━━ EXTRACTED ENTRIES ━━

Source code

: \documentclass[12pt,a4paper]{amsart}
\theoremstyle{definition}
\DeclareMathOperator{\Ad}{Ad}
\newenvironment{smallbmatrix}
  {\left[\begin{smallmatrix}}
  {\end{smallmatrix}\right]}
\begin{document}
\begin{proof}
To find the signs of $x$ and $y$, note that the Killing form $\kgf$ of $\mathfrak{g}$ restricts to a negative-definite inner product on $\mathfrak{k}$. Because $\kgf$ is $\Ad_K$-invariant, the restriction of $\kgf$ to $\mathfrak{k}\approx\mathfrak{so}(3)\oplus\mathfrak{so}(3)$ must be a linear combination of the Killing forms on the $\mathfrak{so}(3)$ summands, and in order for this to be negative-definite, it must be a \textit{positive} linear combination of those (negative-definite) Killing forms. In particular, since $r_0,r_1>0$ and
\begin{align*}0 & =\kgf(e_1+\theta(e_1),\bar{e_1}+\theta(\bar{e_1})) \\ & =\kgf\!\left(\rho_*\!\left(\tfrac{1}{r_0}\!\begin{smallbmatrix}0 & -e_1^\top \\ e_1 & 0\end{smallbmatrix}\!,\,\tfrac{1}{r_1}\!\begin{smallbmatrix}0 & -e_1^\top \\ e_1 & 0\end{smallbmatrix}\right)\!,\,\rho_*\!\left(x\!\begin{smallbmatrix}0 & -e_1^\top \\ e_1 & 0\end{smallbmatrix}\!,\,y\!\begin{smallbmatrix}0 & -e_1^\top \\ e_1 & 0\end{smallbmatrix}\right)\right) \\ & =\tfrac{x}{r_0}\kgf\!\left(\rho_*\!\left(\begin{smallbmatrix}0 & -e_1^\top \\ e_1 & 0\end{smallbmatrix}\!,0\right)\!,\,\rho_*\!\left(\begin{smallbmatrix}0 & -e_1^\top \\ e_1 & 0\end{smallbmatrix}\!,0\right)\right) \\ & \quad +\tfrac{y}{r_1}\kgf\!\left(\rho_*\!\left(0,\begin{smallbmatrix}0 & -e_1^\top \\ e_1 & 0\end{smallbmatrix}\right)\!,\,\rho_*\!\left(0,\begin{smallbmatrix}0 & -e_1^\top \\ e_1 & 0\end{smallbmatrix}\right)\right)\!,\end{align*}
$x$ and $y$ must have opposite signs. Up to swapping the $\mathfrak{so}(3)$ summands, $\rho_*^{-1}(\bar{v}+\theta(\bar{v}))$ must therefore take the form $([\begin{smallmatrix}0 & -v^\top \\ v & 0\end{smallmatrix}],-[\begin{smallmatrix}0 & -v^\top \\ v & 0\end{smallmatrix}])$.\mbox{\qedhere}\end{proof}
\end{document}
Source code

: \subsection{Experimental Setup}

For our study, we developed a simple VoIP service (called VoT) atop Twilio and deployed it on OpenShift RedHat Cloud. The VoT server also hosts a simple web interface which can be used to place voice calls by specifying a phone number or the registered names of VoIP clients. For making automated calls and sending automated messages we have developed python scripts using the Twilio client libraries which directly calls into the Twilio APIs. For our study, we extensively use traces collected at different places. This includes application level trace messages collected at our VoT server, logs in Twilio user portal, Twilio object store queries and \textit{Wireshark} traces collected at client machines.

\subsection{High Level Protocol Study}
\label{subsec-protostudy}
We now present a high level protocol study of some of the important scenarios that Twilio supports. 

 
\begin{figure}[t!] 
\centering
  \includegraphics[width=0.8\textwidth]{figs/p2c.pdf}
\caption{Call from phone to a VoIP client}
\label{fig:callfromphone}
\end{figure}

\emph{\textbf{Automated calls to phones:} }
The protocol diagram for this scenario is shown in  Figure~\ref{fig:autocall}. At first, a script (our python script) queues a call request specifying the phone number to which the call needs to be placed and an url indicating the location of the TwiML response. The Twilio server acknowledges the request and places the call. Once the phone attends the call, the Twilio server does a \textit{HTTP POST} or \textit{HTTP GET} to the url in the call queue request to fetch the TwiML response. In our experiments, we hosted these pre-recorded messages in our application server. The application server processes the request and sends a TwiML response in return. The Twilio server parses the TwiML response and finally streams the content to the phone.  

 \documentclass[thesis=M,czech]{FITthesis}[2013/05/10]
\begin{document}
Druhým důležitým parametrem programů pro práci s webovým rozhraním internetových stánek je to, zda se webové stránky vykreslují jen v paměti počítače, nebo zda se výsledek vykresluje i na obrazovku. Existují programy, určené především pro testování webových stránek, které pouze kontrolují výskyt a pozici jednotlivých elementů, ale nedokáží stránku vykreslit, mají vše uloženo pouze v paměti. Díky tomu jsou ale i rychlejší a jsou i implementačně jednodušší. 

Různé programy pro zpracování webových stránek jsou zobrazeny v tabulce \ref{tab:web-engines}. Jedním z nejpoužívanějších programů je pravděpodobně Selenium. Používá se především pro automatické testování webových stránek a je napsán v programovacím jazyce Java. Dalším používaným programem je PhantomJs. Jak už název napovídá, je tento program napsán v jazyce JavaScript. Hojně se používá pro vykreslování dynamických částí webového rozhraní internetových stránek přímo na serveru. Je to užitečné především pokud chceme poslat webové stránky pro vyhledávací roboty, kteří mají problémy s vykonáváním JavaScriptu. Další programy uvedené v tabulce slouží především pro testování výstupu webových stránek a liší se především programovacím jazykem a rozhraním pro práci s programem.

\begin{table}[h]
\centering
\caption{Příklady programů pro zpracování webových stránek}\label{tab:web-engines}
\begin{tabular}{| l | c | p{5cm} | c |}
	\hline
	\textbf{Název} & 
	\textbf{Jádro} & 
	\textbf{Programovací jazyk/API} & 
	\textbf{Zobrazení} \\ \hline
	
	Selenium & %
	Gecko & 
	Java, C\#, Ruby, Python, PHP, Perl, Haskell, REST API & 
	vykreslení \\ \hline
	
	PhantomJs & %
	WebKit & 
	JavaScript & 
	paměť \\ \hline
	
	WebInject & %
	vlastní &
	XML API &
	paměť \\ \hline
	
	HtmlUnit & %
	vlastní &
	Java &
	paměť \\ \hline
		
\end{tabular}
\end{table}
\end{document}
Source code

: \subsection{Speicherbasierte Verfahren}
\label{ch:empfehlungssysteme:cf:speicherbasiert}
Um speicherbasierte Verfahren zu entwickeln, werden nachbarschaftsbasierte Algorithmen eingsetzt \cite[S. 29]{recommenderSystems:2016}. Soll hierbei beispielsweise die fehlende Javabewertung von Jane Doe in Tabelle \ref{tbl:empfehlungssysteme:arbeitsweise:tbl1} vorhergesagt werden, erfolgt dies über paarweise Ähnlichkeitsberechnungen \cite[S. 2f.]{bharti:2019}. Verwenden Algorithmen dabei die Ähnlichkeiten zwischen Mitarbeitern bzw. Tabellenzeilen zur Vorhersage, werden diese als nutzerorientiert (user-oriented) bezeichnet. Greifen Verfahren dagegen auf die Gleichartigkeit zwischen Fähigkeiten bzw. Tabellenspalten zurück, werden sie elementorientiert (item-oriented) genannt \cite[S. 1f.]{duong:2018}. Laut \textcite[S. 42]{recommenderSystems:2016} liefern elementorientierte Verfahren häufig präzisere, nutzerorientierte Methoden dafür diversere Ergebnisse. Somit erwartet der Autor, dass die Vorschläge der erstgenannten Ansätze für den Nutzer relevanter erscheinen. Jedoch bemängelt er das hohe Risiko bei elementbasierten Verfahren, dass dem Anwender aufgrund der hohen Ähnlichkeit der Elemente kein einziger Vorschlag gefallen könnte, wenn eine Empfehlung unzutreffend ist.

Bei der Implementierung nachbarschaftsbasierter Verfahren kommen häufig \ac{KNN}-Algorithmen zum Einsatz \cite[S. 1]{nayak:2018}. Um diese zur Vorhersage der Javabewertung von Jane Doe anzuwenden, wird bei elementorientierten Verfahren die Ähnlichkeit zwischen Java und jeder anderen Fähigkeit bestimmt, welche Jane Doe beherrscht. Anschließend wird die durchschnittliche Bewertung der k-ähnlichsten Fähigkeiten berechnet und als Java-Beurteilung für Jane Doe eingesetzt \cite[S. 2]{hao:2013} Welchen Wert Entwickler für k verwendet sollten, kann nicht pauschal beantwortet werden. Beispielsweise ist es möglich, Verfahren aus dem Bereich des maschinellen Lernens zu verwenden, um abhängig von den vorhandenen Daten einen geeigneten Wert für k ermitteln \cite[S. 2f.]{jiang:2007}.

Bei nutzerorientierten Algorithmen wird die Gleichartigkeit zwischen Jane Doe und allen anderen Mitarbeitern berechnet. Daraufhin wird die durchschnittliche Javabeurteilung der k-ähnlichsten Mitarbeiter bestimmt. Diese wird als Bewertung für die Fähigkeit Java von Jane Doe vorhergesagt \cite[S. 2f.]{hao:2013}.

━━━

:: WHAT THIS TASK INVOLVES ::
All lines from the top of the data through the line containing "To find the" need to be retyped exactly, and nothing more.

:: EXERCISE RESULT ::
Source code

: \documentclass[12pt,a4paper]{amsart}
\theoremstyle{definition}
\DeclareMathOperator{\Ad}{Ad}
\newenvironment{smallbmatrix}
  {\left[\begin{smallmatrix}}
  {\end{smallmatrix}\right]}
\begin{document}
\begin{proof}
To find the signs of $x$ and $y$, note that the Killing form $\kgf$ of $\mathfrak{g}$ restricts to a negative-definite inner product on $\mathfrak{k}$. Because $\kgf$ is $\Ad_K$-invariant, the restriction of $\kgf$ to $\mathfrak{k}\approx\mathfrak{so}(3)\oplus\mathfrak{so}(3)$ must be a linear combination of the Killing forms on the $\mathfrak{so}(3)$ summands, and in order for this to be negative-definite, it must be a \textit{positive} linear combination of those (negative-definite) Killing forms. In particular, since $r_0,r_1>0$ and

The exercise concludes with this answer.